Objectives: Drug treatment for children with epilepsy should, ideally, be governed by evidence from adequate and well-controlled clinical studies. However, these studies are difficult to conduct, and so direct evidence supporting the informed use of specific drugs is often lacking. The Research Roundtable for Epilepsy (RRE) met in 2020 to align on an approach to therapy development for focal seizures in children age 1 month <2 years of age.
Methods: The RRE reviewed the regulatory landscape, epidemiology, seizure semiology, antiseizure medicine pharmacology, and safety issues applicable to this population.
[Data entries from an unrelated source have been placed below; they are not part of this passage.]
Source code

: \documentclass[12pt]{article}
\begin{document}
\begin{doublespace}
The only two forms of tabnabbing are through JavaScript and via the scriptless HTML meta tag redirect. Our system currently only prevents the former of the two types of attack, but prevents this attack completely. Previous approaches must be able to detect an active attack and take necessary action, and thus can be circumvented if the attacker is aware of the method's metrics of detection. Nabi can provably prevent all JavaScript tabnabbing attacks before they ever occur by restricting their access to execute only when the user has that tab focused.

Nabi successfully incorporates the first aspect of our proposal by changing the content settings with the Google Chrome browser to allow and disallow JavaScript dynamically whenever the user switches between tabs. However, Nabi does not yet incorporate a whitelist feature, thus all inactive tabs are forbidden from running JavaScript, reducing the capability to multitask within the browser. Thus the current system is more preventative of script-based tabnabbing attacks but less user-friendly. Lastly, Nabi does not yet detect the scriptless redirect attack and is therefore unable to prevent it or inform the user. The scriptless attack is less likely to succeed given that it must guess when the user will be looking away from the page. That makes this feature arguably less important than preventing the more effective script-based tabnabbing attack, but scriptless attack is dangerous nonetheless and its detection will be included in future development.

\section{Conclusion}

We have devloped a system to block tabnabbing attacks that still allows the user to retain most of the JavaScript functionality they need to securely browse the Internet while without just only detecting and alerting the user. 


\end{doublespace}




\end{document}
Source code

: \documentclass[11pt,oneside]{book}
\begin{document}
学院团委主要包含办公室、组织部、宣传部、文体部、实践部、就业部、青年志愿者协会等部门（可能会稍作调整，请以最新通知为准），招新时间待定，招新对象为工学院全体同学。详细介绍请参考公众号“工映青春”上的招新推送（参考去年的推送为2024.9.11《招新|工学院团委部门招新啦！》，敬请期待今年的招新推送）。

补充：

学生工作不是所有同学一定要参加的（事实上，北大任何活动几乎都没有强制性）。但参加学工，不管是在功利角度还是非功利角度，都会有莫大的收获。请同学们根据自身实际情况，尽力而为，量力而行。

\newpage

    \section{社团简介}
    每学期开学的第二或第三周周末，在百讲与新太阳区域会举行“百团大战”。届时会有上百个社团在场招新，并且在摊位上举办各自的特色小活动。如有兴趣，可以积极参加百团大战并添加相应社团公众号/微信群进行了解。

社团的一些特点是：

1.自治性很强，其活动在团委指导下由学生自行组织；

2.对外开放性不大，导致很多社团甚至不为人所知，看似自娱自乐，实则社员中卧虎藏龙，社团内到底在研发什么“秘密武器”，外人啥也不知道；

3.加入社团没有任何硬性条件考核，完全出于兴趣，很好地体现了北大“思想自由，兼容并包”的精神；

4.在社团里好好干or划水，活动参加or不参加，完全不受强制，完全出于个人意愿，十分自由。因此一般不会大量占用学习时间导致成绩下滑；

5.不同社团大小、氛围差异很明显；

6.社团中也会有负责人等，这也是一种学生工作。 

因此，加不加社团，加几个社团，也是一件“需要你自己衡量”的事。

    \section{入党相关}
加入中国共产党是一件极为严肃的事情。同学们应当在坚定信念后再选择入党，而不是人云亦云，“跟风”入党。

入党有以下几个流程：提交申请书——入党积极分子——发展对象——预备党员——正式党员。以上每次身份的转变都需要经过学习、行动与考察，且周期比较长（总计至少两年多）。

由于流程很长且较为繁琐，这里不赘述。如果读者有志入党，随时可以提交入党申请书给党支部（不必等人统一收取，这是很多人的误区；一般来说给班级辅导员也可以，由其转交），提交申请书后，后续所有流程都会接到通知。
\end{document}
Results: After reviewing evidence, the conclusion was that pediatric efficacy trials would be impracticable to conduct but a waiver of the regulatory requirement to conduct any study would lead to an absence of information to guide dosing in a critical population. Review of available data and discussion of RRE attendees led to the conclusion that the requirements for extrapolation of efficacy from older children down to infants from age 1 month to <2 years old appeared to be met. After the RRE, the US Food and Drug Administration (FDA) approved brivaracetam for use in children with focal epilepsy above the age of 1 month in August 2021 and lacosamide in October 2021, both based on the principle of extrapolation from data in older children.
Significance: These recommendations should result in more rapid accessibility of antiseizure medications for infants.
Keywords: antiseizure medications; clinical trials; extrapolation; pediatric epilepsy.
© 2022 The Authors. Epilepsia published by Wiley Periodicals LLC on behalf of International League Against Epilepsy.